Grid operators file plans with FERC on integrating storage into wholesale markets
FERC may have allowed the floodgates to open for energy storage when it issued Order 841 in February, but with the compliance filings in after a Dec. 3 deadline, the floodgates will likely open slowly, not suddenly.
There is not going to be a “top down” approach to energy storage accommodation, Avi Zevin, an attorney at the Institute for Policy Integrity at the New York University School of Law, told Utility Dive. In other words, FERC is not dictating a response; the responses are coming from the RTOs and they are different because each RTO or ISO has a different market structure, Zevin said.

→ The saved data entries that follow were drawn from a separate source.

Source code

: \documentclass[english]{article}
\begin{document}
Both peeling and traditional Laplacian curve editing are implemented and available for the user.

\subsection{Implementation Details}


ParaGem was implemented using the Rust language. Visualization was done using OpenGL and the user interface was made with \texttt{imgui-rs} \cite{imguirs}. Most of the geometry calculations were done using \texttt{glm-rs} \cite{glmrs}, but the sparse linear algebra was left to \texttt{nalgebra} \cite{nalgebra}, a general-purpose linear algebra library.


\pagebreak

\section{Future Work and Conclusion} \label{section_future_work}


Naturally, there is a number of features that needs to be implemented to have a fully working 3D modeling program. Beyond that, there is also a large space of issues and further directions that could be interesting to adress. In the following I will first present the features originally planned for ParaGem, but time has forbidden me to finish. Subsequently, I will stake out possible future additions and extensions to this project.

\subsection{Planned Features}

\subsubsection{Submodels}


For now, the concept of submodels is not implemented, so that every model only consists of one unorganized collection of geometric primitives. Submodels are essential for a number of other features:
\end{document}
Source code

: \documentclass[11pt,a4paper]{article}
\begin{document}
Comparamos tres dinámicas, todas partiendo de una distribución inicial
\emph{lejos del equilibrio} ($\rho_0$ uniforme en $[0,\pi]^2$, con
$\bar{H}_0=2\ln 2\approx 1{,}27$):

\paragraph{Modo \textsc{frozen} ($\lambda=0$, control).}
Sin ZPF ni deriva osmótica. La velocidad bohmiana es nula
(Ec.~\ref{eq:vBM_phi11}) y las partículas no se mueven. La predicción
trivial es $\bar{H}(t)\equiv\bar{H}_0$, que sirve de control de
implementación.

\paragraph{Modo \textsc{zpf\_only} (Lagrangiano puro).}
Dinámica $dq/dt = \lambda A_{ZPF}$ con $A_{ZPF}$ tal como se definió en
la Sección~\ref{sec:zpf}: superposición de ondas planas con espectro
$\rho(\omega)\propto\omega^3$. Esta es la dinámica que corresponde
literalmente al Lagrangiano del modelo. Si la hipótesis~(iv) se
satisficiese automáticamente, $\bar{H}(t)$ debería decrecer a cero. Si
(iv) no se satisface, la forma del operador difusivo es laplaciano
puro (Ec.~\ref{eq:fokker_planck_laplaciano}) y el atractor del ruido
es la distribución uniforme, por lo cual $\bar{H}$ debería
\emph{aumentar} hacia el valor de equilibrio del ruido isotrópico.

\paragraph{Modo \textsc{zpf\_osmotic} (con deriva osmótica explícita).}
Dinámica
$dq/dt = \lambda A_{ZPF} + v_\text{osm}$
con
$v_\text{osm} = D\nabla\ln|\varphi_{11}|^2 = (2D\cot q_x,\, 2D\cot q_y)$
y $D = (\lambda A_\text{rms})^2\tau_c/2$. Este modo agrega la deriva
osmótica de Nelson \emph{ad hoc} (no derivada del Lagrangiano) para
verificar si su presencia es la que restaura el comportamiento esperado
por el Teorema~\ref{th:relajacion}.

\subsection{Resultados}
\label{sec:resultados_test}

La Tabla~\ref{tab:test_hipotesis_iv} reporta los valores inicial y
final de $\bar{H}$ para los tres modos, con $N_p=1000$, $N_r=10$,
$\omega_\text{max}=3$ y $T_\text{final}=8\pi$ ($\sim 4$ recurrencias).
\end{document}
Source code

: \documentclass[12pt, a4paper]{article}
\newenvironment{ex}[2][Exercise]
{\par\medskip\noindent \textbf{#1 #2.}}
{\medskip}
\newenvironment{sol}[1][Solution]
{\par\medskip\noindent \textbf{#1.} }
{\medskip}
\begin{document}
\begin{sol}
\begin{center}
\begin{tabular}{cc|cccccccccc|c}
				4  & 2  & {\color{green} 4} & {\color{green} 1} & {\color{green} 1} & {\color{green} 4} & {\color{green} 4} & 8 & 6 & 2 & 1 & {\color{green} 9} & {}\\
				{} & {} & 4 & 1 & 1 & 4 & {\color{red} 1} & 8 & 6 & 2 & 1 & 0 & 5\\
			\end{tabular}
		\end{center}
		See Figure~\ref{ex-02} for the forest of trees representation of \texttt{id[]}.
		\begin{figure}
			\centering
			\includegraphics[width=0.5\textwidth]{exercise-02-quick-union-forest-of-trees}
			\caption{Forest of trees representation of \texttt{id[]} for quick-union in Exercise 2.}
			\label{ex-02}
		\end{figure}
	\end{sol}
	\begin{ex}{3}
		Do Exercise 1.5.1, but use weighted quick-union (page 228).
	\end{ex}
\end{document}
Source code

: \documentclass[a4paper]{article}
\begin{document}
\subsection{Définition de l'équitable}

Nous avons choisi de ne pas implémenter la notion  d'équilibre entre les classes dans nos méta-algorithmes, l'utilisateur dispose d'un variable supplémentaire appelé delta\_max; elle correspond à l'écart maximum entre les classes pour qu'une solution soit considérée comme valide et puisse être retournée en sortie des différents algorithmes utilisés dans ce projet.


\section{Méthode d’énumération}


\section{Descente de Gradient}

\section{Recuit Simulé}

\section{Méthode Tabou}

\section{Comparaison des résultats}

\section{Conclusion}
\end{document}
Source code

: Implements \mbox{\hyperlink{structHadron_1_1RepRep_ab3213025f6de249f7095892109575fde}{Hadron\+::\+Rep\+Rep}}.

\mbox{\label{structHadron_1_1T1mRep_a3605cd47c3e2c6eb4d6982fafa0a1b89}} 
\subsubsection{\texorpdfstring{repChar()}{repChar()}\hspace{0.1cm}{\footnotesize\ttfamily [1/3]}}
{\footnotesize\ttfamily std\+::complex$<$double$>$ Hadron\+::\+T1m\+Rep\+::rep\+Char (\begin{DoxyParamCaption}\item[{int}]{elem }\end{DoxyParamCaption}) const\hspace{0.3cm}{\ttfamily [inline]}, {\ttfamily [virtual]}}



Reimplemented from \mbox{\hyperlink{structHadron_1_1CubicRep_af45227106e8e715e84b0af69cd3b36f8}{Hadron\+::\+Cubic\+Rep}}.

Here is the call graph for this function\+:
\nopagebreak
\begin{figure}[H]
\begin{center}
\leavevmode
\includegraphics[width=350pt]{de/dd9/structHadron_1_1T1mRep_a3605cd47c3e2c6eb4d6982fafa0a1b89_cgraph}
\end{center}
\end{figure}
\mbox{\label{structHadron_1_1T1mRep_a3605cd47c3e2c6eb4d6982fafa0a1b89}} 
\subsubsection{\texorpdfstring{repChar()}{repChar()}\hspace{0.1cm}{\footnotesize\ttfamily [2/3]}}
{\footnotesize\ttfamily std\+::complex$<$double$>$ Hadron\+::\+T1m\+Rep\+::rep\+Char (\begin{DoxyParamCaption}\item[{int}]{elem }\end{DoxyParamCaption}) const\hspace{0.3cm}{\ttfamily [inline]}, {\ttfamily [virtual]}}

California, arguably, is the furthest along in integrating energy storage into its market. In 2010, the state established the first energy storage target in the nation with passage of AB 2514, which established a target of 1,325 MW of energy storage by 2020 for the state’s three investor-owned utilities (IOUs).
California since then has added a new target with passage of AB 2868, which calls for 500 MW of behind-the-meter storage, or 166.6 MW for each IOU. “California is furthest along and had the least changes to make,” so their filing was mostly demonstrating to FERC how they are already in compliance with 841, Zevin said.
California is also different than eastern grid operators because it does not have to account for the complications of a capacity market when it is trying to accommodate energy storage. PJM, ISO New England and the New York ISO, on the other hand, all have capacity markets, but each has a different structure and different rules.
Capacity markets usually require that a resource be available for a certain minimum time. In PJM, it is 10 hours, which is difficult for most storage resources to meet. In New England, it is two hours and in New York, it is four hours.